Alpine Community Center
1830 Alpine Blvd., Alpine, 91901
Phone: 619-445-5291

This group meets on the first and third Wednesdays from 2pm to 3:30pm. through the Alzheimer’s Association to provide peer support, education, and hands-on training for caregivers.

Lantern Crest Senior Living
800 Lantern Crest Way, Santee, 92071
Phone: 60-212-1224

This group meets on the fourth Thursday from 10:00 a.m. to 11:30 a.m. and is also facilitated by Lynne Smith, a trained group leader. Their mission is to offer, “comfort, strength, and hope in a compassionate and safe environment.”

Ramona Senior Center
434 Aqua Lane, Ramona, 92065
Phone: 760-787-0172

Another partnership with Alzheimer’s San Diego meeting on the third Wednesday from 10am to 11:30am.

South San Diego

Chula Vista
George G. Alzheimer’s Centers, Inc.
280 Saylor Drive, Chula Vista, 91910
Phone: 619-420-1703

This Group meets every Wednesday from 3pm to 4pm and is led by Bernice Molina. The Glenner Centers offer free respite care during the group.

National City
George G. Alzheimer’s Centers, Inc.
Parkview at Paradise Village, Arcadia Avenue
National City, CA 91950
Phone: 619-399-5988

This group meets in the Great Room at Parkview every second and fourth Monday from 7pm to 8:30pm They offer free respite care during the group. Call ahead if you wish to use this service.

Imperial Beach
Imperial Beach Senior Center
1075 8th Street, Imperial Beach, 91932
Phone: 858-756-4691

This group meets on the third Tuesday of each month from 10am to 11:30am. and is facilitated by Anne Owens Stone in partnership with Alzheimer’s San Diego.

Other Support Options

If you're unable to attend a group in person due to a schedule conflict, there are other ways to become involved in a community of support. For example, the local Alzheimer’s Association offers a monthly telephone support group.

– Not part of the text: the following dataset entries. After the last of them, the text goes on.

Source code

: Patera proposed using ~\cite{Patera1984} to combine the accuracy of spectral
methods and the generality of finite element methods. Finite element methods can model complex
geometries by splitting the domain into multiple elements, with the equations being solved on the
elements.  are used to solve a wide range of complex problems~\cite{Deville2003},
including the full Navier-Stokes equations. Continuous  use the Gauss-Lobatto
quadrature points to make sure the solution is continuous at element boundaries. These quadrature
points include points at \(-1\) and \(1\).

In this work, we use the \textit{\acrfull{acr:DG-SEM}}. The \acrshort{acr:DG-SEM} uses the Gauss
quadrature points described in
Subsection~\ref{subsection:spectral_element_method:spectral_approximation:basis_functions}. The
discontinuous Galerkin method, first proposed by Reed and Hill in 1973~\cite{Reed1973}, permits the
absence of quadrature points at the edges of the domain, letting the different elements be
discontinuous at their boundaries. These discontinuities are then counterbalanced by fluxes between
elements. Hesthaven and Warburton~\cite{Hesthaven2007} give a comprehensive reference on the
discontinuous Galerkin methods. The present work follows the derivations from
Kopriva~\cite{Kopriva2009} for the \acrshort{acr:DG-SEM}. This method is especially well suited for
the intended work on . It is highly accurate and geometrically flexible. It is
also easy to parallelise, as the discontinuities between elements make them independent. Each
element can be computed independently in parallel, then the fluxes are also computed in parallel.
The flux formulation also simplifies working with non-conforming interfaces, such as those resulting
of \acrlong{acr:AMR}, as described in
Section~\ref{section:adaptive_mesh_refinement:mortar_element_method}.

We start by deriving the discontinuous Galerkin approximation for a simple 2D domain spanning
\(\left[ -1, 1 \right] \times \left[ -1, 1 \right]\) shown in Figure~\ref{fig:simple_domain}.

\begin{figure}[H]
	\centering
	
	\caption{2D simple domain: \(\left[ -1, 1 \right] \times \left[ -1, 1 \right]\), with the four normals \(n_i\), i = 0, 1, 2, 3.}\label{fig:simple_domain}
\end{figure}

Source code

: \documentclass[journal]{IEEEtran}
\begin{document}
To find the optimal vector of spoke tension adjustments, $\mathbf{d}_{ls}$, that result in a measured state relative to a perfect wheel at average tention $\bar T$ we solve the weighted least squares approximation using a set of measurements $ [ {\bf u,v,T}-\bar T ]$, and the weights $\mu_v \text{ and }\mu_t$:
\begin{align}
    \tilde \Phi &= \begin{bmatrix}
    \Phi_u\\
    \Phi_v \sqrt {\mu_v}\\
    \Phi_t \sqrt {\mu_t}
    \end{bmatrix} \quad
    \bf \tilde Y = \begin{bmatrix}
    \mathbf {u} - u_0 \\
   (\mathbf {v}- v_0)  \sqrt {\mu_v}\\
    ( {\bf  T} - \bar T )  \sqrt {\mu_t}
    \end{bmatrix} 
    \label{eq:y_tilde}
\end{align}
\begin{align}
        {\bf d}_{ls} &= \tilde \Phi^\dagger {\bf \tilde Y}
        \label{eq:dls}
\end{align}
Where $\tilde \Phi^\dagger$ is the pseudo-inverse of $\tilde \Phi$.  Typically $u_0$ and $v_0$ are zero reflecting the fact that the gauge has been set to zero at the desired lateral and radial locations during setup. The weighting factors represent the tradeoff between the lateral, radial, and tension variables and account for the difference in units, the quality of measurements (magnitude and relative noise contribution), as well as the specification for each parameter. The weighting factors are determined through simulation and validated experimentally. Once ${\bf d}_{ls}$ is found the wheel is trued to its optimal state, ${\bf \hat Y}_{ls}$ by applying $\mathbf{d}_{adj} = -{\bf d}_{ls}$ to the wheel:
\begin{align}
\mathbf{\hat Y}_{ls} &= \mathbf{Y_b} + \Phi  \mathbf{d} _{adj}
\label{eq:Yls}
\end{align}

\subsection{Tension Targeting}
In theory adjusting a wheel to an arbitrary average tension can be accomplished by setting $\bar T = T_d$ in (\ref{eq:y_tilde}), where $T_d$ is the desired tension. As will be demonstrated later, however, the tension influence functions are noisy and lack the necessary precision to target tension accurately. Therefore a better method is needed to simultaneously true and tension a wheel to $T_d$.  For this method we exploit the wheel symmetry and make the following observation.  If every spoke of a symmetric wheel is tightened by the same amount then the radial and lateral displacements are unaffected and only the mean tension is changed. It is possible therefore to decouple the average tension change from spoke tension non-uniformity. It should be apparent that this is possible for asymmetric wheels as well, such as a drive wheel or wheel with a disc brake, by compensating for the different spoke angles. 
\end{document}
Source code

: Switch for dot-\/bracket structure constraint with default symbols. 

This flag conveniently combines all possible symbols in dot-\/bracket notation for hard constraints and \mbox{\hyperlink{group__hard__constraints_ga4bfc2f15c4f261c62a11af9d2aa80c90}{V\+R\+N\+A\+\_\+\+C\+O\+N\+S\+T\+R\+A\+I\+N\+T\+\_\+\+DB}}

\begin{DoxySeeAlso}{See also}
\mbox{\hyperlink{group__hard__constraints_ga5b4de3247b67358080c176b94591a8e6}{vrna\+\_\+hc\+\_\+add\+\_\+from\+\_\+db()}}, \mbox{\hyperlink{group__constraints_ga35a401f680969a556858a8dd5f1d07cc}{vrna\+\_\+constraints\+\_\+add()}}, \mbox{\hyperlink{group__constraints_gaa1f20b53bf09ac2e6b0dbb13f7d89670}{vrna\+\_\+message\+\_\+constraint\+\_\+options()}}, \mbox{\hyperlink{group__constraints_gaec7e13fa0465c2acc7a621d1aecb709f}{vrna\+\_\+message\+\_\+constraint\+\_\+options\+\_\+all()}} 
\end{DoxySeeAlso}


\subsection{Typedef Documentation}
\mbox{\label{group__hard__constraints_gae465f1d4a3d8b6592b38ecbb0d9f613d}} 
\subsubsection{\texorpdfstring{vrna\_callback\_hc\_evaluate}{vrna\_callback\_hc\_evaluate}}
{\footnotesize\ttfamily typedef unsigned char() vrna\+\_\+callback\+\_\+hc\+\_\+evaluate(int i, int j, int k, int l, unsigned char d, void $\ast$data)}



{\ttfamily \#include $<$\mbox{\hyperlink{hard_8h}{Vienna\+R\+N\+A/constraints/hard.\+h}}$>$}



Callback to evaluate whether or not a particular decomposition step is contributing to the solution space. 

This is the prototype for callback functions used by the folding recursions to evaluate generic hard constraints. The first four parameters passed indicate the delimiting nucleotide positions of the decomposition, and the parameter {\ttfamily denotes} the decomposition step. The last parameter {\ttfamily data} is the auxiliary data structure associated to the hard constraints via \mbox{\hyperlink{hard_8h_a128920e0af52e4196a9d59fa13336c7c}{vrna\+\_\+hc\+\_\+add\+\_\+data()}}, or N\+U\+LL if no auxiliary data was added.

According to Larissa Haiker, Program & Education Specialist for the Southern California’s Alzheimer’s Association, “The Alzheimer's Association also has a Nationwide 24/7 Helpline 800-272-3900. While this is not a support group, it is available to caregivers, day and night, for additional support and information.”

The Alzheimer's Association also offers a national online support group called ALZConnected.

Finding a group in your local community, and connecting with others who know and understand your frustrations, joys, and challenges, can make all the difference to your health and well-being as you provide the best possible care for your loved one.